→ Saved entries:

· · · · ·

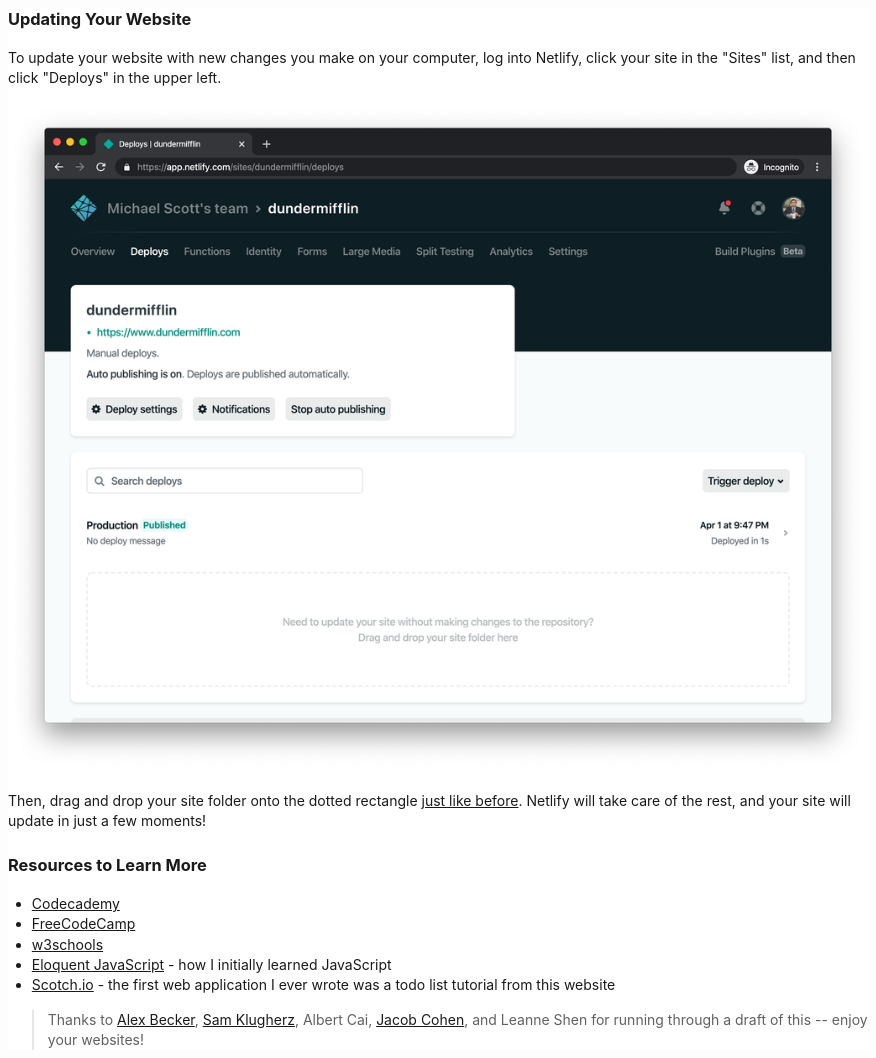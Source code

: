 ### Updating Your Website

To update your website with new changes you make on your computer, log into Netlify, click your site in the "Sites" list, and then click "Deploys" in the upper left.

![Updating the site](./enlight-images/update-site.png)

Then, drag and drop your site folder onto the dotted rectangle [just like before](#upload-to-the-internet). Netlify will take care of the rest, and your site will update in just a few moments!

### Resources to Learn More

- [Codecademy](https://www.codecademy.com/)
- [FreeCodeCamp](https://www.freecodecamp.org/)
- [w3schools](https://www.w3schools.com/)
- [Eloquent JavaScript](https://eloquentjavascript.net/) - how I initially learned JavaScript
- [Scotch.io](https://scotch.io/) - the first web application I ever wrote was a todo list tutorial from this website

> Thanks to [Alex Becker](https://alexmbecker.com/), [Sam Klugherz](https://samklugherz.com/), Albert Cai, [Jacob Cohen](http://jacobcoh.com/), and Leanne Shen for running through a draft of this -- enjoy your websites!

· · · · ·

→ WORK ITEM:
No line before the one containing "Then, drag and" belongs in the answer; give again exactly that line and all lines after it through the end of the data.

→ ANSWER FOR THIS EXERCISE:
Then, drag and drop your site folder onto the dotted rectangle [just like before](#upload-to-the-internet). Netlify will take care of the rest, and your site will update in just a few moments!

### Resources to Learn More

- [Codecademy](https://www.codecademy.com/)
- [FreeCodeCamp](https://www.freecodecamp.org/)
- [w3schools](https://www.w3schools.com/)
- [Eloquent JavaScript](https://eloquentjavascript.net/) - how I initially learned JavaScript
- [Scotch.io](https://scotch.io/) - the first web application I ever wrote was a todo list tutorial from this website

> Thanks to [Alex Becker](https://alexmbecker.com/), [Sam Klugherz](https://samklugherz.com/), Albert Cai, [Jacob Cohen](http://jacobcoh.com/), and Leanne Shen for running through a draft of this -- enjoy your websites!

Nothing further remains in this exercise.